The LAM antigen concentration cutoff for this CLIA-LAM assay was notably lower than the cutoff reported by Broger et al. of approximately 11 pg/mL. Broger et al. found that 93% of patients had detectable levels of LAM antigen, ranging from 12 pg/mL to 90,000 pg/mL [7, 8]. The difference in cutoffs may be attributed to variations in patient populations and LAM antigen purity and quantification methods. In the western blot result, the commercial LAM antigen showed a smear band between 30 and 50 kDa (Fig. 1b). We observed that the LD7C1 antibody recognized some larger molecules with unknown identity in the commercial LAM antigen that were not present in the crude TB extract. This suggests that LAM smear, multimers, or LAM-related complexes might have formed during the purification process. In the future, the development of a high-purity, accurately quantified, and traceable LAM antigen standard may be crucial for the next generation of LAM assays.

In the samples from healthy individuals, LAM antigens were less than 1 pg/mL even after magnetic antibody concentration step (Fig. 4). Given the nearly 100% specificity and the fact that samples from latent TB infection (LTBI) patients had zero positives, this CLIA-LAM assay may be useful for confirming active TB (ATB) diagnosis and for distinguishing between LTBI and ATB. However, it should be noted that the sample size (n = 19) was small and this conclusion requires further investigation.

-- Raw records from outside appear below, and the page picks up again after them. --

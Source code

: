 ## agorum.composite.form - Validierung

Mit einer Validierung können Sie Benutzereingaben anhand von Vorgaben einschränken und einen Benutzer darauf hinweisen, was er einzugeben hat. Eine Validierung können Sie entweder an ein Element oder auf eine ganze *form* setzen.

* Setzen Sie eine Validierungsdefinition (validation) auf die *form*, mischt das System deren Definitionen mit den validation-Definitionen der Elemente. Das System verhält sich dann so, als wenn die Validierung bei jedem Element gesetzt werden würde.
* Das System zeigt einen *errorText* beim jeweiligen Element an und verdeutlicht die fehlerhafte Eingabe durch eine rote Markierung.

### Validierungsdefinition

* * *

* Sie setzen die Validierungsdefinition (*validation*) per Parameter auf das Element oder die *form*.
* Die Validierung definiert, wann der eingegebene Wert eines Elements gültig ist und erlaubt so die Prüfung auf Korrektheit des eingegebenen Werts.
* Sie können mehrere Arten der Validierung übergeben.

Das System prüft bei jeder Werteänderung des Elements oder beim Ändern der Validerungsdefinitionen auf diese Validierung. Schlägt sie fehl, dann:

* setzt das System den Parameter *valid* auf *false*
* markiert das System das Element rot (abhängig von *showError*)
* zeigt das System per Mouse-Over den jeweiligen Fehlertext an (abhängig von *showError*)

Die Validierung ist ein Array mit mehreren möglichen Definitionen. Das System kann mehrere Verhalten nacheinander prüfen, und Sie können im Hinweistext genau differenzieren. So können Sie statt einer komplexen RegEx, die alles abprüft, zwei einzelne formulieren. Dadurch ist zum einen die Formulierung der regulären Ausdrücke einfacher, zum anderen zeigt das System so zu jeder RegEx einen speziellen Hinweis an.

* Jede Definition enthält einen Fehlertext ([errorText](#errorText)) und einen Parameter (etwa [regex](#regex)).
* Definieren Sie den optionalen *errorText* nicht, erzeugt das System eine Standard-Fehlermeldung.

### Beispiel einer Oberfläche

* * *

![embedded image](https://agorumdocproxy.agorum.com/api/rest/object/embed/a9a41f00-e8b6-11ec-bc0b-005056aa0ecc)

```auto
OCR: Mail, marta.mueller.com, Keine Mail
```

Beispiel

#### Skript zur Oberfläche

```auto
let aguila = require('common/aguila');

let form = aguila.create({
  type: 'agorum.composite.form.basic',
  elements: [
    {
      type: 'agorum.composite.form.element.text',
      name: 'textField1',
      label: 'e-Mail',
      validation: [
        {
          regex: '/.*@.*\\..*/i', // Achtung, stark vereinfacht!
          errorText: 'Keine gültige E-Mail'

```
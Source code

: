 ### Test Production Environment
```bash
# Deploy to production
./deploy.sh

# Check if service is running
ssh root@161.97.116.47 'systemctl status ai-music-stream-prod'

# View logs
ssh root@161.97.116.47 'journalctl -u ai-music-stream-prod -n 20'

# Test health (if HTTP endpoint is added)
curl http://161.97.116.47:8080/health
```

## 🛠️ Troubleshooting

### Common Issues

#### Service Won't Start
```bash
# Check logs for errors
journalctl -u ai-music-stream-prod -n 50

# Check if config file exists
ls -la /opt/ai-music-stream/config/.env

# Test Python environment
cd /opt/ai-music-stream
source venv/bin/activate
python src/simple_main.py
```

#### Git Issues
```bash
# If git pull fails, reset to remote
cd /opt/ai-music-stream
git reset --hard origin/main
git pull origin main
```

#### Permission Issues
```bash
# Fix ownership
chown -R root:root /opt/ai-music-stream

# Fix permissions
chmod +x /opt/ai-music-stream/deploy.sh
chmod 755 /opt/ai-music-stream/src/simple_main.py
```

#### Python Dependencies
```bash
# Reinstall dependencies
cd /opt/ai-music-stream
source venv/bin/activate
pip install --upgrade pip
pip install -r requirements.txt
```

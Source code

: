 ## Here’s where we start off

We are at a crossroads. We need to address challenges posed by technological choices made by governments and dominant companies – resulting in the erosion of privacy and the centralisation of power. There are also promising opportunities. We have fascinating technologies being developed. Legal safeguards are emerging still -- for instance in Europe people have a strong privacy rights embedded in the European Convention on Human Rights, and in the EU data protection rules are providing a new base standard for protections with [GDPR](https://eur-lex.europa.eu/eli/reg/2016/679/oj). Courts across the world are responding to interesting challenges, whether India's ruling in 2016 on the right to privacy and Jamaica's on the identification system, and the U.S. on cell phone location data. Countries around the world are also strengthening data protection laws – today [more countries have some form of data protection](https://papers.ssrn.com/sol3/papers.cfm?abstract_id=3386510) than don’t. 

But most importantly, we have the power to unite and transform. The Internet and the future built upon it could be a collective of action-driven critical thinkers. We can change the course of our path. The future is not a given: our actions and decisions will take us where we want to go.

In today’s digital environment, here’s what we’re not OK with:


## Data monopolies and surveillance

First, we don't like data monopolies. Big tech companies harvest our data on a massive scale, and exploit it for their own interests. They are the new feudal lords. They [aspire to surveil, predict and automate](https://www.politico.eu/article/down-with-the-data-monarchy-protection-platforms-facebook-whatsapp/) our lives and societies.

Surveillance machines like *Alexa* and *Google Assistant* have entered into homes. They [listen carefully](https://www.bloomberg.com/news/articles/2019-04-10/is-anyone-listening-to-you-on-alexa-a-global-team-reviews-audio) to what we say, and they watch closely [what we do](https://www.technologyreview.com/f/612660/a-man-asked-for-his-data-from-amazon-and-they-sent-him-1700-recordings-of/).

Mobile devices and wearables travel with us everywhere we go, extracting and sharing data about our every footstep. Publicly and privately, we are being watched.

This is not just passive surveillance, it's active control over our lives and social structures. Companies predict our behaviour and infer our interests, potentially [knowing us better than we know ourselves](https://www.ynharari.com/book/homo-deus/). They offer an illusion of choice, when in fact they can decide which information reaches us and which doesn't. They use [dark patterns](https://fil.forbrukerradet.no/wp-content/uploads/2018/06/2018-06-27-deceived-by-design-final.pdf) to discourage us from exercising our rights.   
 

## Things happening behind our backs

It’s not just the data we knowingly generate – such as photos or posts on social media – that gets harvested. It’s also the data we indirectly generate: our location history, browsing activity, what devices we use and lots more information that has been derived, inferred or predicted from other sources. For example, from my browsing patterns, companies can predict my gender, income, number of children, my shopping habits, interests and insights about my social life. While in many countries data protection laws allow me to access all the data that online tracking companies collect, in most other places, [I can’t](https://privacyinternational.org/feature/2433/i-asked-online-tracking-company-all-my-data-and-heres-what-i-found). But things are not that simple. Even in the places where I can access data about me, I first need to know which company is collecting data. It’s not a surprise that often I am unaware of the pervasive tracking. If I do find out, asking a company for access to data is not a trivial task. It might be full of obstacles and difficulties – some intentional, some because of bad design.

Disseminated TB is a life-threatening condition if diagnosis and treatment are delayed. In the 11 hematogenous disseminated TB patients in this study, the CLIA-LAM assay demonstrated high sensitivity (81.8%), providing promising results for future research. It is yet to be determined whether this CLIA-LAM assay can also be used to diagnose extrapulmonary TB (EPTB), pediatric patients [27, 28], and ICU patients, and further investigation is required to address these questions.

Conclusion

In summary, this study underscores the potential of the CLIA-LAM assay in Tuberculosis (TB) diagnosis through the integration of high-affinity antibodies, chemiluminescent immunoassay, and magnetic bead concentration. Nevertheless, additional research with larger sample sizes and investigation into its applicability across diverse patient groups are imperative for comprehensive validation.